Esta semana hubo un encuentro de rwandeses en el Palacio de Justicia de La Haya. Dos hombres mayores se funden en un abrazo. Uno lleva un sombrero de vaquero mientras el otro luce una cabellera ensortijada. Las esposas de ambos están siendo sometidas a juicio por graves crímenes en la región africana de los Grandes Lagos: Victoire Ingabire en Rwanda, por apoyar a los rebeldes congoleños e Yvonne Basebya en Holanda por el genocidio en Rwanda.
Yvonne Basebya
Yvonne Basebya llegó en 1998 a Holanda en el marco de una reunificación familiar. También es conocida por su nombre rwandés Ntacyobatabara. En 2004 obtuvo la nacionalidad holandesa. Rwanda envió a Holanda una lista con dieciséis nombres de “sospechosos” rwandeses en Holanda. Los 16 fueron acusados de participación en el genocidio de 1994 que duró 100 días y costó la vida a más de 800.000 personas, en su mayoría de la etnia tutsi.
Expediente “Lobo”
Desde hace cuatro años el equipo Delitos Internacionales trabaja en el caso de Basebya. Escucharon testigos de Rwanda. Kenia, Sudáfrica, Canadá, Australia y Limburgo, en Holanda. El expediente “Lobo” sobre el caso Basebya describe una historia sangrienta: genocidio, crímenes de guerra, liquidaciones, asesinatos y violaciones. Las pruebas: declaraciones de testigos presenciales, escuchas telefónicas e informes de tribunales locales en Rwanda.

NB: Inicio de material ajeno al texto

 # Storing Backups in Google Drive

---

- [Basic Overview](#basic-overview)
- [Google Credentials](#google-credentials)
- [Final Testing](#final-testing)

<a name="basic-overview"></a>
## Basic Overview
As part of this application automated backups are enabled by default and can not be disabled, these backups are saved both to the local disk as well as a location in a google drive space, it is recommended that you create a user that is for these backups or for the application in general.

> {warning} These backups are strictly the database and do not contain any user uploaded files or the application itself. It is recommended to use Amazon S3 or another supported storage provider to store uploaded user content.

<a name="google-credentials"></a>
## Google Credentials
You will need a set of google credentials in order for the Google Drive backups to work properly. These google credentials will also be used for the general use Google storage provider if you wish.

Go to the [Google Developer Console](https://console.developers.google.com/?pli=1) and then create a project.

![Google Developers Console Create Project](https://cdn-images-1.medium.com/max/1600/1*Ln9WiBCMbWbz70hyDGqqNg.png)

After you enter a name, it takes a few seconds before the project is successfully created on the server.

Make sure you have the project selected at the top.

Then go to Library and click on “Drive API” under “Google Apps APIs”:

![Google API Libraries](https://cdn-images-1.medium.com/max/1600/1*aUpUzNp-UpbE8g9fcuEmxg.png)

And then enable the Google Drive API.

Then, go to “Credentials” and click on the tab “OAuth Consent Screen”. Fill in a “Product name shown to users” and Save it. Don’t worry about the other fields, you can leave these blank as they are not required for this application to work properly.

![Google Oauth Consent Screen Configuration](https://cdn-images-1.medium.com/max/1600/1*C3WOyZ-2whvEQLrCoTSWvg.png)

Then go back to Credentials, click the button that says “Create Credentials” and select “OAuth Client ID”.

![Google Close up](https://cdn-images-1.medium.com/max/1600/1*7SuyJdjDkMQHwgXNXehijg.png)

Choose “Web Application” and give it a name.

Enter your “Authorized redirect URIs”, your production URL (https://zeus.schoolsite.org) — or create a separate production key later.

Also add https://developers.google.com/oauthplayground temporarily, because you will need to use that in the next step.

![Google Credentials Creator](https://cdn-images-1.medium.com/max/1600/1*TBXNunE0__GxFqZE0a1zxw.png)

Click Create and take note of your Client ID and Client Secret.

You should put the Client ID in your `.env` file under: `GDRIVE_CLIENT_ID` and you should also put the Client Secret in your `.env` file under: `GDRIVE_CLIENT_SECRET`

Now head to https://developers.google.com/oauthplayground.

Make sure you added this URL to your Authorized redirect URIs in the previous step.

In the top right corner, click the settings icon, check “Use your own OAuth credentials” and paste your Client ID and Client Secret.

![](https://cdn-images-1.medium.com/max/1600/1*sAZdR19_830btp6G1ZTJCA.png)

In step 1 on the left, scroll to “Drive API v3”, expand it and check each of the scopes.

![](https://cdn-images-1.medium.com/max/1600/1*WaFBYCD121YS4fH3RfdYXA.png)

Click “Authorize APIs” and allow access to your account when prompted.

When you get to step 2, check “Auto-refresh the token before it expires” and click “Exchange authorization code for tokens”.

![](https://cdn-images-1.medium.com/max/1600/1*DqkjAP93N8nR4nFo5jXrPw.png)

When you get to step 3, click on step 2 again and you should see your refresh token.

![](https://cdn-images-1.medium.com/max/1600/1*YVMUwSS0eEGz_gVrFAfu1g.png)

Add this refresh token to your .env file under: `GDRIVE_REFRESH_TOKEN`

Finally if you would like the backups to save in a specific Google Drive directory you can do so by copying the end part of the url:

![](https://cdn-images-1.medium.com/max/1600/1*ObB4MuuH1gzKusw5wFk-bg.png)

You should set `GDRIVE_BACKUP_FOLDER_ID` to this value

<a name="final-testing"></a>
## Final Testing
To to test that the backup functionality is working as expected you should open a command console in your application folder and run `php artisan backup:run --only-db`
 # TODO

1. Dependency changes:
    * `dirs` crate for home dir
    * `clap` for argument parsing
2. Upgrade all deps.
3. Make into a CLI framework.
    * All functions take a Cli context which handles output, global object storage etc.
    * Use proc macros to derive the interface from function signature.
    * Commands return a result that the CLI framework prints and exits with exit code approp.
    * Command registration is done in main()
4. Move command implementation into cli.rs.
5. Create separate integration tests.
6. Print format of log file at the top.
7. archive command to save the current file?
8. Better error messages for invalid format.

Uno de estos tribunales condenó a Basebya en rebeldía en 2007 a cadena perpetua. Entonces la mujer vivía en Holanda con un pasaporte holandés. La policía holandesa encontró su pista mientras investigaba a su marido Augustin Basebya. Pero las sospechas se centraron rápidamente en Yvonne.
Desde su arresto en junio de 2010, Basebya ha alegado contantemente su inocencia. Negó haber hecho un llamado a las milicias hutu durante el genocidio de abril de 1994, para que rastrearan a tutsis y los asesinaran con palos, machetes y armas de fuego. Sin embargo, testigos sostienen que Basebya lideró manifestaciones en un barrio periférico de Kigali, cantando y bailando canciones con las milicias de asesinos mientras impartía órdenes de llevar a cabo ejecuciones.
Tigre de papel
La defensa presenta una imagen totalmente distinta: la de la esposa de un respetado parlamentario que, con peligro para su propia vida, fue capaz de salvar a tutsis de la muerte. El abogado de Basebya, Victor Koppe, califica las declaraciones de los testigos presenciales de “dudosas”, ya que en realidad podrían servir para demostrar la inocencia Basebya. “Nada es lo que parece en Rwanda”, manifestó el letrado a los jueces, debido a que “interpretaciones y verdades no suelen coincidir.”
La credibilidad de los testigos es un punto de mucha controversia entre fiscales y defensores. También dificulta la tarea de los tres jueces holandeses de determinar la verdad. No pueden viajar a Rwanda, no pueden ni interrogar ni ver a testigos. El expediente Vos es para ellos un tigre de papel.
Último juicio
El caso Basebya es, en suma, un dificultoso ejercicio. Pero, para alivio del equipo de jueces, se trata probablemente del último juicio sobre Rwanda en Holanda. La Haya prefiere extraditar a los sospechosos de genocidio a Rwanda. Eso es posible ahora que la Corte Europea de Derechos Humanos el mes pasado decidiera, sin oposición, que un sospechoso rwandés de genocidio podía ser extraditado a Kigali. El fallo llevará a extradiciones desde toda Europa, incluyendo a Holanda.
Sin embargo, la holandesa Basebya todavía será juzgada en su nueva patria. Con amigos y familiares en las tribunas. La pregunta es si las víctimas del genocidio saben lo que se lleva a cabo en la Corte holandesa. Durante todas las sesiones del caso “Lobo” hasta ahora, han estado ausentes.